New Year’s Eve/Day. We used to go to a friend’s house for leftover Christmas cookies and singing “Oh, Danny Boy” on the porch (don’t ask), but she was one of the people who couldn’t put up with my bipolar isolation and tendency not to respond to invitations or to show up if I had. So that’s out now.
Dan’s family has a tradition of shaking their purses or wallets at midnight to ensure prosperity for the new year (it failed spectacularly last year). He’ll be working, so we can’t even kiss at midnight. I drink cheap champagne and go to bed early. We might have pork on New Year’s Day. Or not. But unless we have cole slaw or Dan opens a can of sauerkraut for himself, no cabbage.

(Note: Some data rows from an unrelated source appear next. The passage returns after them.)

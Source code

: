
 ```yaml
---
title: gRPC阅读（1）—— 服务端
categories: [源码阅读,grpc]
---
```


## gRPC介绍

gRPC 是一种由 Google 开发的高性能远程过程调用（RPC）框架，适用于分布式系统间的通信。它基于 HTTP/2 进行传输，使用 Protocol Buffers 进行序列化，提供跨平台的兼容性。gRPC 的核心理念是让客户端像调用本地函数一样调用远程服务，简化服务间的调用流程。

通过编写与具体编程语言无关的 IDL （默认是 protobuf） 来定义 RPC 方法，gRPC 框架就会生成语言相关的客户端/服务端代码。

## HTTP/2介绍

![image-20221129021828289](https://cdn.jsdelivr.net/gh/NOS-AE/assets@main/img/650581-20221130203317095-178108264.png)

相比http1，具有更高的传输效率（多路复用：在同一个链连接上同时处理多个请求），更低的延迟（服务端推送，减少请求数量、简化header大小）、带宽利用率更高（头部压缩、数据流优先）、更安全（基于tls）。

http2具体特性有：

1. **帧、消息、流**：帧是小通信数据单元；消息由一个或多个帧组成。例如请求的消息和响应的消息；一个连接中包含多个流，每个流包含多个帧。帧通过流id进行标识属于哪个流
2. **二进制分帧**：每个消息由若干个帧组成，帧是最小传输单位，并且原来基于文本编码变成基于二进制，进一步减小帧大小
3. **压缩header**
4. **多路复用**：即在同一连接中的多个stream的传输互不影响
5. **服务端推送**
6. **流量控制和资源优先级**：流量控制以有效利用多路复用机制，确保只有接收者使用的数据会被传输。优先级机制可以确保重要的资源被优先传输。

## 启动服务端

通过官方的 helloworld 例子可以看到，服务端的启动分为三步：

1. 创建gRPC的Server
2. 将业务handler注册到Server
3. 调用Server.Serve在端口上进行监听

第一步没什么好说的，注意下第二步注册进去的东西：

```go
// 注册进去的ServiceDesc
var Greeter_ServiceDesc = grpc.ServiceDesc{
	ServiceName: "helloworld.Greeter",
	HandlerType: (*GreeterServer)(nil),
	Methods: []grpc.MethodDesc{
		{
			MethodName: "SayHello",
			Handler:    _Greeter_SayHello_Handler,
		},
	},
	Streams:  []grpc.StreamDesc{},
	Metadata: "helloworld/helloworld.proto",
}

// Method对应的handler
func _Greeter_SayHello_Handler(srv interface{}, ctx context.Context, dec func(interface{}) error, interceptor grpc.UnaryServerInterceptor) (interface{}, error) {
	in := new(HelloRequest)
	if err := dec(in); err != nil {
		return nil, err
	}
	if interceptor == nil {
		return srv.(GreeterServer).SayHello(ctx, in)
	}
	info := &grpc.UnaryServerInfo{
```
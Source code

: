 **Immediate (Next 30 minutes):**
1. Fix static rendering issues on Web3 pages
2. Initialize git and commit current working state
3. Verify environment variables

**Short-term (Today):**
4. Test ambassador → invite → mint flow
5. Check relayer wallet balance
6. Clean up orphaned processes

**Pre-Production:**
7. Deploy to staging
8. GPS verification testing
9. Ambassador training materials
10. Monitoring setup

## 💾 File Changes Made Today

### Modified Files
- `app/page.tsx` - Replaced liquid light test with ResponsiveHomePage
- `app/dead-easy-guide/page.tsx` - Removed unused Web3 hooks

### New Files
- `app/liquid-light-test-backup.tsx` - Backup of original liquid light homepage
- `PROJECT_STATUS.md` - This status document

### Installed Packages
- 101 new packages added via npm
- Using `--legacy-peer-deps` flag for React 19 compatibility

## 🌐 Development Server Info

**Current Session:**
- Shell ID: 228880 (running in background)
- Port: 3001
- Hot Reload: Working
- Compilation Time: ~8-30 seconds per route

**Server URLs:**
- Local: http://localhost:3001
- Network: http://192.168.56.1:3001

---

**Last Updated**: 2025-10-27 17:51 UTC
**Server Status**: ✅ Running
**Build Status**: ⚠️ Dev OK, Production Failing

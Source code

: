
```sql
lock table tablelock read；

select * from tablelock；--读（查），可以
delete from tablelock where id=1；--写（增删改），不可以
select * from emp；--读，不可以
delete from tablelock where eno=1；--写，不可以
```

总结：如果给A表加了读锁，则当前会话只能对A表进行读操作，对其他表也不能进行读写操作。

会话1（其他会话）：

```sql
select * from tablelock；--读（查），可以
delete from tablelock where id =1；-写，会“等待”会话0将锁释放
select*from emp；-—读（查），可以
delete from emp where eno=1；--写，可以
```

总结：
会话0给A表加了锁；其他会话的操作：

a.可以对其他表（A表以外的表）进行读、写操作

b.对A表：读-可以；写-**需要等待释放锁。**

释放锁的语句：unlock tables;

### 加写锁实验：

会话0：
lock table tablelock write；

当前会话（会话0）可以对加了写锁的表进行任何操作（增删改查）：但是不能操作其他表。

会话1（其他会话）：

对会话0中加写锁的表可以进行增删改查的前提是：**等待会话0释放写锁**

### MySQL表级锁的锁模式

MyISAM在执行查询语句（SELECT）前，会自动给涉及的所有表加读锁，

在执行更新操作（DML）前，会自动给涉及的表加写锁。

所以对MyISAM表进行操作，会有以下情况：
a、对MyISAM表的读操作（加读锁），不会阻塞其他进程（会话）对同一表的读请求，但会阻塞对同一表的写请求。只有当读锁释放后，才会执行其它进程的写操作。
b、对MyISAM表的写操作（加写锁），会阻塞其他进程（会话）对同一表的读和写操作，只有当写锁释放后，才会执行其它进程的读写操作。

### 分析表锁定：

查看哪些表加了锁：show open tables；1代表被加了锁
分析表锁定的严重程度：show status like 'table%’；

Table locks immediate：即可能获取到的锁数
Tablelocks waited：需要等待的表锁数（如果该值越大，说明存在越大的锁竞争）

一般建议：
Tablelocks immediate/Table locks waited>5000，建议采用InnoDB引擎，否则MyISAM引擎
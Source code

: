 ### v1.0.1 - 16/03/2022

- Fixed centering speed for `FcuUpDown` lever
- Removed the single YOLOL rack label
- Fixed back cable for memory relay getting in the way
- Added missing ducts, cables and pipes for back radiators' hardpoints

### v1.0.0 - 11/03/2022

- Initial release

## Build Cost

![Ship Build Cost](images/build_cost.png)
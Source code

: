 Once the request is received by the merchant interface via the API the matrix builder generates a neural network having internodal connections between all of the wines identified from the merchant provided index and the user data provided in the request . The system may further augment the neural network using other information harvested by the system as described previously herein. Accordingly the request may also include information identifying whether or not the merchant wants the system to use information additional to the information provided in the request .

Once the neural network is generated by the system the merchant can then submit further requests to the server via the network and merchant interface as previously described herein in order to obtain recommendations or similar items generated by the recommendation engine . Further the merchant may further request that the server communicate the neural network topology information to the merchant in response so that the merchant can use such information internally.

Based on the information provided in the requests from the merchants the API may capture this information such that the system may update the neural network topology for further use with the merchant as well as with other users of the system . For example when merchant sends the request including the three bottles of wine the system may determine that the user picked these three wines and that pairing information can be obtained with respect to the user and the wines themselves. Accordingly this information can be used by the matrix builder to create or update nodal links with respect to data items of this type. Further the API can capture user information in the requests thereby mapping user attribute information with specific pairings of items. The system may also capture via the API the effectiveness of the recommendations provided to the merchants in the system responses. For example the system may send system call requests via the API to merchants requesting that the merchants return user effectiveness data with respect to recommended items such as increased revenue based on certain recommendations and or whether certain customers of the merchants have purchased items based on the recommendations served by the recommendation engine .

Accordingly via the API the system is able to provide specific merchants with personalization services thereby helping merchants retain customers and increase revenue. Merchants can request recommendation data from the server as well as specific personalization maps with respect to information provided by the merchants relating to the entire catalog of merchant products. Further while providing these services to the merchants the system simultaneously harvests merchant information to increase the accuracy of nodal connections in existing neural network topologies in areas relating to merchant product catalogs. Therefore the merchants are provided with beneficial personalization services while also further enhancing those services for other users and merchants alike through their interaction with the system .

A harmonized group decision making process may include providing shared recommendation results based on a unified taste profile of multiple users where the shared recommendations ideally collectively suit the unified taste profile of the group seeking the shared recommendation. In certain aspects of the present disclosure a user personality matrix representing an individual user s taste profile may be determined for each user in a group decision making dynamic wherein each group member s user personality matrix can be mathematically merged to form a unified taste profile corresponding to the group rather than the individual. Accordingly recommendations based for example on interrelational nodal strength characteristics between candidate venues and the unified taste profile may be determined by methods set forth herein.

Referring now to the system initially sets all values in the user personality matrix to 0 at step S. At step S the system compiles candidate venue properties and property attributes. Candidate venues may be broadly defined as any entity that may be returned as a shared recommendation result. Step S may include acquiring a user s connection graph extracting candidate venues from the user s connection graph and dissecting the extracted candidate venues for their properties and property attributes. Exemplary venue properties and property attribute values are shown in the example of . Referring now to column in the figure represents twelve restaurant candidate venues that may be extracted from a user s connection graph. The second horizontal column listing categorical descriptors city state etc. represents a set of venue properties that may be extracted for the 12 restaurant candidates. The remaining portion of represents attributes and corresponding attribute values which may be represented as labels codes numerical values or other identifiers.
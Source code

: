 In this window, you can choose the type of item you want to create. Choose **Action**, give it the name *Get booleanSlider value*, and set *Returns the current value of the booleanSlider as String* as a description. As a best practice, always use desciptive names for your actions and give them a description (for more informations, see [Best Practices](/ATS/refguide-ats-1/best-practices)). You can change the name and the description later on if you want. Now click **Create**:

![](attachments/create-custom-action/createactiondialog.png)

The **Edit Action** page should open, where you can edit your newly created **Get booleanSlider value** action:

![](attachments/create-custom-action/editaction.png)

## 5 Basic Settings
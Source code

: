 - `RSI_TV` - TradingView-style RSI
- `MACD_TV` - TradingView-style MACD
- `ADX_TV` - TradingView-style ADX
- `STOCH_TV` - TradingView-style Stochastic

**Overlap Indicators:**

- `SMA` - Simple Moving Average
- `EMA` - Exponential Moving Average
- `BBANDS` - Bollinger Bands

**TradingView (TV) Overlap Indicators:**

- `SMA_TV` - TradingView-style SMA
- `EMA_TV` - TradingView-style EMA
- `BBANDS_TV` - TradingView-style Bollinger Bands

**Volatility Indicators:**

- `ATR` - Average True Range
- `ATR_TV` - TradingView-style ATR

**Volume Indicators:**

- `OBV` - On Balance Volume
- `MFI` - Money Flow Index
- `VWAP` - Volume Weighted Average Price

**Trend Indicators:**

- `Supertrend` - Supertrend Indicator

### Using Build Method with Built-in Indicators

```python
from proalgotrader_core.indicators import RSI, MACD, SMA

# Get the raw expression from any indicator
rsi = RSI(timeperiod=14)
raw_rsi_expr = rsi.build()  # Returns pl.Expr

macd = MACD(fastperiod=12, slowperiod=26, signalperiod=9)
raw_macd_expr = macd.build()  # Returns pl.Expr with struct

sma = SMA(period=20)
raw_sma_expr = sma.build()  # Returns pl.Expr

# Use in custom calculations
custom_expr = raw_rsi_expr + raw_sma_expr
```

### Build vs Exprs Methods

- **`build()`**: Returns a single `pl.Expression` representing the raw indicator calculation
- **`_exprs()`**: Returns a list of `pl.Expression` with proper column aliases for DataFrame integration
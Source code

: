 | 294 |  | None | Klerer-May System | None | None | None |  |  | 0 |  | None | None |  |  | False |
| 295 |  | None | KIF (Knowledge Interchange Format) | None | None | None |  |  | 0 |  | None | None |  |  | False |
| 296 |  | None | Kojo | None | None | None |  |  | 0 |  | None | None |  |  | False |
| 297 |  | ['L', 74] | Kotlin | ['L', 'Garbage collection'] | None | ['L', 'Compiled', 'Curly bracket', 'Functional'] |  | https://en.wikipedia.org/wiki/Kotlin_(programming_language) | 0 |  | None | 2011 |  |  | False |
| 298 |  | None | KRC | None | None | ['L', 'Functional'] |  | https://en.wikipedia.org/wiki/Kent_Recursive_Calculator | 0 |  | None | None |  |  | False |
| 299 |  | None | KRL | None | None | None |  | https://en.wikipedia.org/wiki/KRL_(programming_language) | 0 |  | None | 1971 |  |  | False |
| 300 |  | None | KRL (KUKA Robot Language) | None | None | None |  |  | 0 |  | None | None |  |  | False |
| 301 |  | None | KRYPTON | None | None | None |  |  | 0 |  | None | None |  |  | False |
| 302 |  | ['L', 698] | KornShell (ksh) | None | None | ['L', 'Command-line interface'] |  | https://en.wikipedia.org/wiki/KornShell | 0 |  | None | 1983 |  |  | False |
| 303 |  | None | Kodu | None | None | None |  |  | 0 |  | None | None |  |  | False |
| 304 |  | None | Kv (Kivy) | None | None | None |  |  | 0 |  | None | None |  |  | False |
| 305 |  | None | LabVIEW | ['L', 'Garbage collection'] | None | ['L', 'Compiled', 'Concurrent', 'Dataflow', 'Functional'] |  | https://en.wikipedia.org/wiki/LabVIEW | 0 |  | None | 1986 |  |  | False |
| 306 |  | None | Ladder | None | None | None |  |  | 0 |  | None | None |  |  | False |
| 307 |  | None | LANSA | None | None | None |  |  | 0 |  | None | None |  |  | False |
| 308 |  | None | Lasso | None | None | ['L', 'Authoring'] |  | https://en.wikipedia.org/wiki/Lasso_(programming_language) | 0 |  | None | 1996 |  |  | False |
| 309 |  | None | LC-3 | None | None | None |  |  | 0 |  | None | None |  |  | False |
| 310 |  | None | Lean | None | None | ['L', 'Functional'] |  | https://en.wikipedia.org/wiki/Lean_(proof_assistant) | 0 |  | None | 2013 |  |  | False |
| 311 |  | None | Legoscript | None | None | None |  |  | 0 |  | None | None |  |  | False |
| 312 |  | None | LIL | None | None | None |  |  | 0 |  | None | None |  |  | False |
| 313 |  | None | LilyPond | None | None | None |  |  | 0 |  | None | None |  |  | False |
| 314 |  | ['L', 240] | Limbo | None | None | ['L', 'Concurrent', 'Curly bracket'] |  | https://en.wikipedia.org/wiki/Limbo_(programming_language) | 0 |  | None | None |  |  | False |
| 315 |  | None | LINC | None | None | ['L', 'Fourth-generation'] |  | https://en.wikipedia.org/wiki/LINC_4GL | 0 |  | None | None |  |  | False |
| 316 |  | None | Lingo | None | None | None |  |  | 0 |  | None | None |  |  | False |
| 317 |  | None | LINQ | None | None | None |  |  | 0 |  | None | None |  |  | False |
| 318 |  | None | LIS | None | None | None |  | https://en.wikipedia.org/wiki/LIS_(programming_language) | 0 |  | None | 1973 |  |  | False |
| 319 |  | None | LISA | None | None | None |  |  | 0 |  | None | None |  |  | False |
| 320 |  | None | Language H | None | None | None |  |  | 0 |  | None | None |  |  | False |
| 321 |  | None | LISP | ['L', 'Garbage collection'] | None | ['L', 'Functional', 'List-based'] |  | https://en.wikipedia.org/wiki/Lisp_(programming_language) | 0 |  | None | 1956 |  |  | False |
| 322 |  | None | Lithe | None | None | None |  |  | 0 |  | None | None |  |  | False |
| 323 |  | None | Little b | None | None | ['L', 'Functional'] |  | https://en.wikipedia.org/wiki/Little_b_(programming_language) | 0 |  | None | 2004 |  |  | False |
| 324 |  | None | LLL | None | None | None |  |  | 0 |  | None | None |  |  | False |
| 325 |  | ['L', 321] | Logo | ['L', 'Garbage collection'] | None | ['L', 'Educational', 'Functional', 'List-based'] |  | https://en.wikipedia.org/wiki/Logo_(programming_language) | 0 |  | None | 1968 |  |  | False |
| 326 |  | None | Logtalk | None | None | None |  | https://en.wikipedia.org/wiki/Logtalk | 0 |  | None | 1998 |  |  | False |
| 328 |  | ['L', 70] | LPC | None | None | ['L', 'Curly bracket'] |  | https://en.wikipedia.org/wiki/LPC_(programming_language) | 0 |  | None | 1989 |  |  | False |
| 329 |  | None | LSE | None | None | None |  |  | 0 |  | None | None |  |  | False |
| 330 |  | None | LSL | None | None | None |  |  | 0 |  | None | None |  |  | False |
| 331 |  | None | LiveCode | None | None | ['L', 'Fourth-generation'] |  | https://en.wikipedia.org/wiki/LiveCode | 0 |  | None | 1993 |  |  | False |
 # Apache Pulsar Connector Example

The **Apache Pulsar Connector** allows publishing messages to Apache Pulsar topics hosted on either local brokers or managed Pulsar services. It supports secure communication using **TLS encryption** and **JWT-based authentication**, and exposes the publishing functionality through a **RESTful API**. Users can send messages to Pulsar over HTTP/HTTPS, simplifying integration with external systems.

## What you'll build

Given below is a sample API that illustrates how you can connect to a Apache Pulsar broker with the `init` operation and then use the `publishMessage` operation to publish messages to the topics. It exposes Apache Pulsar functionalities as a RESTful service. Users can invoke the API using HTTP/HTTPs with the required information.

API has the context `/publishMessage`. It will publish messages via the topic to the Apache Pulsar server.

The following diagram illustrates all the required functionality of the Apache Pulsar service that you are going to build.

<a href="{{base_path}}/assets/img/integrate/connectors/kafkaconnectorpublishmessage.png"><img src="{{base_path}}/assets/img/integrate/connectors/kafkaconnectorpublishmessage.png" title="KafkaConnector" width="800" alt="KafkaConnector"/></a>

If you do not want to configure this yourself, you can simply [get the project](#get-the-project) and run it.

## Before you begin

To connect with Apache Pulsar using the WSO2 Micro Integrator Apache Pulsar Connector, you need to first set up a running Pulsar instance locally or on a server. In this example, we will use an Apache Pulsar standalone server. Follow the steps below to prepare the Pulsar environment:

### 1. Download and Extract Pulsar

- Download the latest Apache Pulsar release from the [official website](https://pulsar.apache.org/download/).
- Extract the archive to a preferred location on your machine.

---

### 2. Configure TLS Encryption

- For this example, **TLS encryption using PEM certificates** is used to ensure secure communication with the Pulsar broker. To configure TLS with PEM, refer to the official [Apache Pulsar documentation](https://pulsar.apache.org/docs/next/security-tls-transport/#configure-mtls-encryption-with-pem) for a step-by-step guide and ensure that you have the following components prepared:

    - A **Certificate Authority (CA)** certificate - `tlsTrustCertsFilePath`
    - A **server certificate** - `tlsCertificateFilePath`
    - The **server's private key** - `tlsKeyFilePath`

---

If that sounds like a dreary holiday season, well, it is, but it’s all I can handle. I have tried. I really have. In years past I have bought Christmas sweaters and earrings and sent cards and entertained and done Secret Santas at work. I have had dinner with family. (Decorating is largely out, owing to the cats.) I have organized trips to fancy local buffets or restaurants. I have wrapped presents creatively (if sloppily) and even shopped off-line. I have baked spice cake and decorated sugar cookies with my friend Peggy. I have gone to community carol sings.
But no more. In many ways, like my life, my holidays have been pared down to the bare minimum. I approach them with dread and survive them with relief. They do not lift my spirits and nowadays I don’t expect them to.
It’s ironic that, though in many ways I am improving and healing and rebuilding my life, the holidays still defeat me. They are, at least for now, pieces that I can’t reclaim. I don’t think it would be much better if a bout of hypomania hit. I can just see myself buying presents for my far-flung friends, then bottoming out before I could mail them. You can’t time these things, after all.
The best I can wish for myself and for all of you is this:
Survive. Hold tight to whatever happiness you find. And please, please, get through this season any way you can.